14
April always tried to learn from other people's and her own mistakes. On the evening of the murders, she had been dressed in her usual uniform: a turtle-neck sweater, jacket, slacks. Functional, not classy. The next day she had worn the same outfit most of the day until she had the chance to change into the wrinkled pants and jacket she kept in her locker for emergencies. Sometime during the night in a random dream about the ADA on this case, she suddenly felt that it was time to improve her image. She knew lawyers thought themselves many steps up from cops. She knew they thought cops were uneducated bullies who beat people up on the street, then lied about what their victims had done to deserve it. To appeal to a man like Dean Kiang, she knew she had to make herself look better than a cop.
Her former supervisor, Sergeant Joyce, had always worn suits with skirts to work. At six that morning, April decided it was time for her to wear suits with skirts to work. She prepared for class warfare with a slim, calf-length burgundy skirt with a slit to the knee, a powder blue turtleneck sweater (that looked like but was not cashmere) with a long silk scarf that incorporated both colors, and a short burgundy jacket that was just loose enough to disguise the gun bulge at her waist. She wore boots that did not hide the small size of her feet or slimness of her ankles. She wore makeup and small jade studs in her ears for good luck in all ventures, but especially in love. She knew from the way he smiled that Jason Frank had noticed.

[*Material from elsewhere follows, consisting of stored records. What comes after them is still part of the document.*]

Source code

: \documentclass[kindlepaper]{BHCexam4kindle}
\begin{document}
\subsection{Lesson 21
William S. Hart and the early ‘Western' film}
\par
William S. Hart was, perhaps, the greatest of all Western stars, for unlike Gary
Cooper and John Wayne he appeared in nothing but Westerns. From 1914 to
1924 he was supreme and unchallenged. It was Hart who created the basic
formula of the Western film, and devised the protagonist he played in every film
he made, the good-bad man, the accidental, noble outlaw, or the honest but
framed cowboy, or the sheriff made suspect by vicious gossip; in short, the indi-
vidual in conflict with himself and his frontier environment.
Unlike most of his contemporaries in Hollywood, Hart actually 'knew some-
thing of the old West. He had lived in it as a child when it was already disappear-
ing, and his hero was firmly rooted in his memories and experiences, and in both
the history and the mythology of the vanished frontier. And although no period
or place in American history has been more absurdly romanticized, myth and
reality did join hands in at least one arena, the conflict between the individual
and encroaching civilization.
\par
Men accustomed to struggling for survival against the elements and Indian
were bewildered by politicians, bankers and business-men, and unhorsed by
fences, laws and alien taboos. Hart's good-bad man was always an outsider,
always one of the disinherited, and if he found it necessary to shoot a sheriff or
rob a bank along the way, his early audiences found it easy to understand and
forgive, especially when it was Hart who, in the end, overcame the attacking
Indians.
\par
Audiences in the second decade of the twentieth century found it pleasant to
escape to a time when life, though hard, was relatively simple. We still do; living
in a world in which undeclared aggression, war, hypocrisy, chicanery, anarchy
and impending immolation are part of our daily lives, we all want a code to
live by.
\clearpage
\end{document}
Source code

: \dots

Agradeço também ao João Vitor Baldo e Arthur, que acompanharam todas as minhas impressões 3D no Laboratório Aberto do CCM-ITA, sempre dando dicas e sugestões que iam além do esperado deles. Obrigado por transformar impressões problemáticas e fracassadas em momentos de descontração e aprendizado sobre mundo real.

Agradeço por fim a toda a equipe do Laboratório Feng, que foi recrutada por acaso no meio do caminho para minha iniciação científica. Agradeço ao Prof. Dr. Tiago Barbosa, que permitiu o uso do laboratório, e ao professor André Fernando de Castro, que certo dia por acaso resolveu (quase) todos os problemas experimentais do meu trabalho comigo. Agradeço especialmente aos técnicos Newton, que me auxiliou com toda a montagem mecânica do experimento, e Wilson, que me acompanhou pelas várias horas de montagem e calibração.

When she entered Dean Kiang's paper-strewn downtown office, she was glad again that she'd made the effort. The Chinese DA was drop-dead handsome by anybody's standards, and she was smitten anew. He was taller and better educated than her former lover, the scrubby and manipulative night-watch-in-Brooklyn Jimmy Wong. He was more elegant and self-assured than the chubby and permanently disappointed-in-love (by a white girl who'd jilted him for a Pakistani in medical school) Dr. George Dong, the Chinatown eye doctor April's mother still wanted her to marry. He was more appropriate and had a higher status in life than the steamy but all-talk-and-no-action Sergeant Sanchez. For a minute April forgot about the victims in the case and stared at him openly.
Kiang was a tall man with a slender build but not the skinny, almost emaciated appearance of some Chinese like her father, who could not convert even the best diets to healthy muscle and fat. Kiang's features were bold and open, classical. April figured he had north Chinese, but not Mongolian, ancestors because of his height and build, his excellent nose and mouth, almond eyes. She thought she could feel the power and intelligence emanating from him.

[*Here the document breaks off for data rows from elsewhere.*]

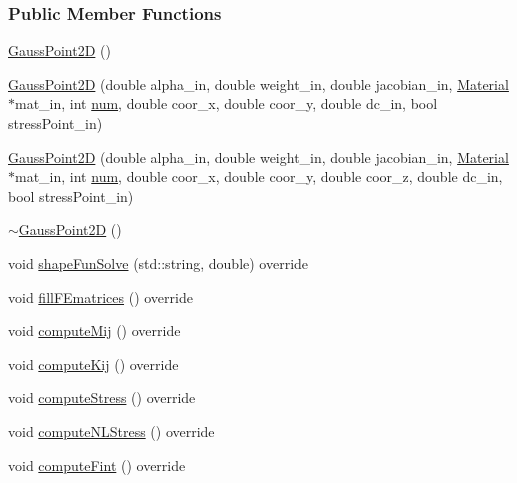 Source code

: \subsubsection*{Public Member Functions}
\begin{DoxyCompactItemize}
\item 
\hyperlink{classmknix_1_1_gauss_point2_d_ab5c76c096bb2adf9e5ae547ec2986ce1}{Gauss\+Point2\+D} ()
\item 
\hyperlink{classmknix_1_1_gauss_point2_d_ae3b32462ccbd3016c4f4f9b981a2fa77}{Gauss\+Point2\+D} (double alpha\+\_\+in, double weight\+\_\+in, double jacobian\+\_\+in, \hyperlink{classmknix_1_1_material}{Material} $\ast$mat\+\_\+in, int \hyperlink{classmknix_1_1_gauss_point_a47cb3d74f927e150168f2052553cbea8}{num}, double coor\+\_\+x, double coor\+\_\+y, double dc\+\_\+in, bool stress\+Point\+\_\+in)
\item 
\hyperlink{classmknix_1_1_gauss_point2_d_a12f348c0c41258bc381a42798f3a3c11}{Gauss\+Point2\+D} (double alpha\+\_\+in, double weight\+\_\+in, double jacobian\+\_\+in, \hyperlink{classmknix_1_1_material}{Material} $\ast$mat\+\_\+in, int \hyperlink{classmknix_1_1_gauss_point_a47cb3d74f927e150168f2052553cbea8}{num}, double coor\+\_\+x, double coor\+\_\+y, double coor\+\_\+z, double dc\+\_\+in, bool stress\+Point\+\_\+in)
\item 
\hyperlink{classmknix_1_1_gauss_point2_d_a0aceaa20766b6ea692cba47931f46343}{$\sim$\+Gauss\+Point2\+D} ()
\item 
void \hyperlink{classmknix_1_1_gauss_point2_d_abca54057afb35ce0c15a717464939441}{shape\+Fun\+Solve} (std\+::string, double) override
\item 
void \hyperlink{classmknix_1_1_gauss_point2_d_a52fdfb47648fffcd29d747556572ce06}{fill\+F\+Ematrices} () override
\item 
void \hyperlink{classmknix_1_1_gauss_point2_d_a22dc79e625ce24de6e48ccad0aafd5e3}{compute\+Mij} () override
\item 
void \hyperlink{classmknix_1_1_gauss_point2_d_a42ca0ecb4a8d01315da3992b7a596250}{compute\+Kij} () override
\item 
void \hyperlink{classmknix_1_1_gauss_point2_d_a83cd389403d0293f1e634b40195db230}{compute\+Stress} () override
\item 
void \hyperlink{classmknix_1_1_gauss_point2_d_a4801f7753a3d95517f4161942b53a827}{compute\+N\+L\+Stress} () override
\item 
void \hyperlink{classmknix_1_1_gauss_point2_d_a11a49bfbf496768d12d61f8c6de69a33}{compute\+Fint} () override

\end{DoxyCompactItemize}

Both shrewd and clever, his eyes pierced the air. He was a Chinese who didn't even try to seem like the perfect model of Tao teachings, the modest being with downcast eyes who let the wild winds and storms rage around him, deriving power by appearing passive and weak and never saying a word to betray his ambition or true intentions. Here was a prosecutor who could deal with the system and set things right. He was a lawyer in a well-cut gray pinstripe suit, white shirt, and red-and-blue-striped tie.
The elegance of Kiang's appearance was nicely offset by chaos in his professional space. Stacks of files were everywhere so that there was hardly any place to sit. April decided that Kiang was a flexible person, not the rigid and controlling type of man who had to have everything just so (including her) that she'd known in the past.

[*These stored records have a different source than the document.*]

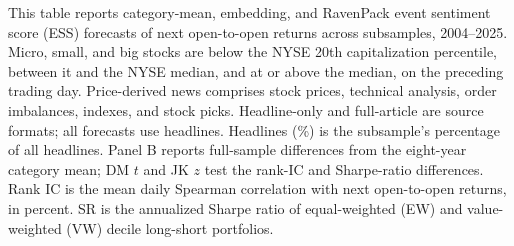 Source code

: \begin{table}[htbp]
\centering
\caption{Signal Performance by Subsample}
\label{tab:tabA_subsamples}
\begin{minipage}{\linewidth}\footnotesize
This table reports category-mean, embedding, and RavenPack event sentiment score (ESS) forecasts of next open-to-open returns across subsamples, 2004--2025. Micro, small, and big stocks are below the NYSE 20th capitalization percentile, between it and the NYSE median, and at or above the median, on the preceding trading day. Price-derived news comprises stock prices, technical analysis, order imbalances, indexes, and stock picks. Headline-only and full-article are source formats; all forecasts use headlines. Headlines (\%) is the subsample's percentage of all headlines. Panel B reports full-sample differences from the eight-year category mean; DM $t$ and JK $z$ test the rank-IC and Sharpe-ratio differences. Rank IC is the mean daily Spearman correlation with next open-to-open returns, in percent. SR is the annualized Sharpe ratio of equal-weighted (EW) and value-weighted (VW) decile long-short portfolios.
\end{minipage}
\medskip


\end{table}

As April stared at him, assessing his looks and character, Kiang shuffled around the mess to create a place to seat her. Finally he moved his square briefcase from the chair closest to his desk, moved the pile beneath it, placed the chair even closer to his own, then gestured for her to take it. He stretched his long legs between stacks of files. Electricity crackled in the small space between their knees and hands. Dean's long legs in pinstripe, his beautiful face and body, even his law degree were attractive. April's lips were dry. She worried that meant that she had been staring at him with her mouth open. Delicately, she licked her lips and dropped her eyes.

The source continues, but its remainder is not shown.